Rendered in vibrant tones and fluid transitions, each film functions less as an advertisement and more as a portal—inviting viewers not only into the essence of the fragrances, but into the broader culture of artist-led collaboration that has become core to the Louis Vuitton identity. Each animation is a story stitched to scent. California Dream opens with a young woman reclining on the hood of her car, the city skyline blushing pink as she spritzes perfume into the air, her cassette player humming in the background. Pacific Chill captures a young woman practicing yoga on a high-rise rooftop, where a bottle’s shadow morphs into a towel that transports her and the viewer onto a Pacific coastal trail on the water’s edge. Afternoon Swim bottles the spirit of beachside reverie, while City of Stars follows a woman gliding through Los Angeles in a convertible, her perfume’s name embossed on both license plate and theater marquee. Each short doesn’t just depict the fragrance; it renders its emotion, offering a narrative embodiment of mood, memory, and place.
What sets this campaign apart is not only its format, but the way it trusts story and symbolism over salesmanship. Where traditional luxury fragrance campaigns often project a fantasy through celebrity aspiration or brand ambassadorship with abstract sensuality, this animated campaign offers something far more democratizing. Louis Vuitton’s shorts provide characters that viewers can imaginatively embody, inviting viewers to become characters within the Louis Vuitton universe, not just witnesses to it. The decision to forego a known face in favor of a felt experience cleverly sidesteps the limitations of e-commerce scent marketing—giving shape, sound, and spirit to something inherently intangible. The animated shorts ironically provide the customer with a sense of reality.
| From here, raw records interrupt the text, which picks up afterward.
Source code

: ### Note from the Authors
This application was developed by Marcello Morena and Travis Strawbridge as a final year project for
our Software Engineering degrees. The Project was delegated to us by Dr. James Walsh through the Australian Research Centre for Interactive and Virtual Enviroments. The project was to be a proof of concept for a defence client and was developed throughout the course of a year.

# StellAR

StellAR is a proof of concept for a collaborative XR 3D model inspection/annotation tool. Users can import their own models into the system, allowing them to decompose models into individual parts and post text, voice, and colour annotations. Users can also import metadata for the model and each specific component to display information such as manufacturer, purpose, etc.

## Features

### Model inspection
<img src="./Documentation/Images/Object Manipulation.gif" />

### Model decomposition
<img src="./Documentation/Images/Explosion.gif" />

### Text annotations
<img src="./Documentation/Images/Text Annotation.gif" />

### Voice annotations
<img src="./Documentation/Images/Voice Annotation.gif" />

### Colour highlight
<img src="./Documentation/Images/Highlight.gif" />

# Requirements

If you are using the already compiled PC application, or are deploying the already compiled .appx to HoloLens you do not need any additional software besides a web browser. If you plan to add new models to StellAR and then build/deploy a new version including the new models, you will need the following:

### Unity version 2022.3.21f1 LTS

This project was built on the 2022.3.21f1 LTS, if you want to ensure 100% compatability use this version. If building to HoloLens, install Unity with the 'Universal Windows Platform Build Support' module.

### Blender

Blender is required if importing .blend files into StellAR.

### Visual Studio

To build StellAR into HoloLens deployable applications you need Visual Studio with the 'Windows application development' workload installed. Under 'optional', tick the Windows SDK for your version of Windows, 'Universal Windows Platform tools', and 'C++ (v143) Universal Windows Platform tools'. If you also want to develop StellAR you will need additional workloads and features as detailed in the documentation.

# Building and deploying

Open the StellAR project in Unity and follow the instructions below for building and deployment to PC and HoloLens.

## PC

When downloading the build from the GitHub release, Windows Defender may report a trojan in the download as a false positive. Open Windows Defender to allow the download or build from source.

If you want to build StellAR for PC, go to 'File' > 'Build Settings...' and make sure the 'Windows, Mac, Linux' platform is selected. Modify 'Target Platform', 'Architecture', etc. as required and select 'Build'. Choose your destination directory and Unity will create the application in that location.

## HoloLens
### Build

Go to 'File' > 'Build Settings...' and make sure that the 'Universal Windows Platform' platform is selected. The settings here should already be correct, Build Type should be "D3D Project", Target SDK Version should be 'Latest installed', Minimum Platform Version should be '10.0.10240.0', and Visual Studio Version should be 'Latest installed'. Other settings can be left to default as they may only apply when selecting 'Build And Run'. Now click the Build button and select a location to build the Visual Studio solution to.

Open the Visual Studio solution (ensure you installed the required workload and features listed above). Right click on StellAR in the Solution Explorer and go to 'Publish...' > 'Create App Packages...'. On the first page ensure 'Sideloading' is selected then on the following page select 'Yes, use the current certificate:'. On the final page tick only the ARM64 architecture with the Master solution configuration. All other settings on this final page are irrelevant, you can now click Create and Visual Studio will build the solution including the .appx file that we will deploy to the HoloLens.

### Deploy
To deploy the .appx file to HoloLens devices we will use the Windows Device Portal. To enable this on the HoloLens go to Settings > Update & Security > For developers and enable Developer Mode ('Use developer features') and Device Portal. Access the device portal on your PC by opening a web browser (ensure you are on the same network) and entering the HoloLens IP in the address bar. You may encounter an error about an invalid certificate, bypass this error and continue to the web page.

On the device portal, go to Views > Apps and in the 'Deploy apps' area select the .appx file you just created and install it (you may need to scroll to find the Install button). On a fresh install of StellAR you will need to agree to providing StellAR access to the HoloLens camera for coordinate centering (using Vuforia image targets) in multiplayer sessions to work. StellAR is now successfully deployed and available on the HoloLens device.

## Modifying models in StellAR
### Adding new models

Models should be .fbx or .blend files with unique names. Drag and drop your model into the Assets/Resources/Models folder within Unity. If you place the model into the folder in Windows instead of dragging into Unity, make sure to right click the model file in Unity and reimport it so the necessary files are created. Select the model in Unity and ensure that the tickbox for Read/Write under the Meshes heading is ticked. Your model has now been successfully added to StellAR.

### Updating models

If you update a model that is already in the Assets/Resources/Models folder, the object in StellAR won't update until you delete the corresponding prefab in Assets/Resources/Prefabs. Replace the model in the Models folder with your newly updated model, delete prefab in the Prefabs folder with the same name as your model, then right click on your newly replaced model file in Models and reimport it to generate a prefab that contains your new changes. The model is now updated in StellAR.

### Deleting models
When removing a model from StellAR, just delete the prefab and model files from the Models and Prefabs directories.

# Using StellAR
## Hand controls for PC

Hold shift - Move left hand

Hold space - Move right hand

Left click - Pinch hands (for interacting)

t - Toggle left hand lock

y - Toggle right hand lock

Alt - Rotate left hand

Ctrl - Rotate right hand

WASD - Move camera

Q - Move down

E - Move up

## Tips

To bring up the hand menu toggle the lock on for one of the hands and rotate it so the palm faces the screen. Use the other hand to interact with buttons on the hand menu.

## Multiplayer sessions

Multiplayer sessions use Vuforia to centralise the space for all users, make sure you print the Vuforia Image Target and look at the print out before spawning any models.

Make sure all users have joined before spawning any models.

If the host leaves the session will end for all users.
They don’t ask consumers to aspire upward—they offer a door inward, into scenes of solitude, ritual, and wonder, where the fragrance becomes an extension of self rather than a mere marker of status.
It has long been acknowledged that fragrance is the entry price point for luxury, and though one of the most competitive sectors, it is often weighed down by overfamiliar tropes. Louis Vuitton’s animated approach offers a fragrance campaign that feels fresh, genre-redefining, and genuinely sensorial. The campaign can read as both a bold visual risk and a confident act of restraint to the predictability of fragrance marketing; a reminder that luxury need not always be literal. That in the right hands, a scent can be seen, heard, and imagined long before it’s ever worn. By pairing Belletrud’s nuanced compositions with Israel’s light and lush narrative animations, the house transforms the act of fragrance discovery into something exciting, personal, and irresistibly tactile—even through a screen.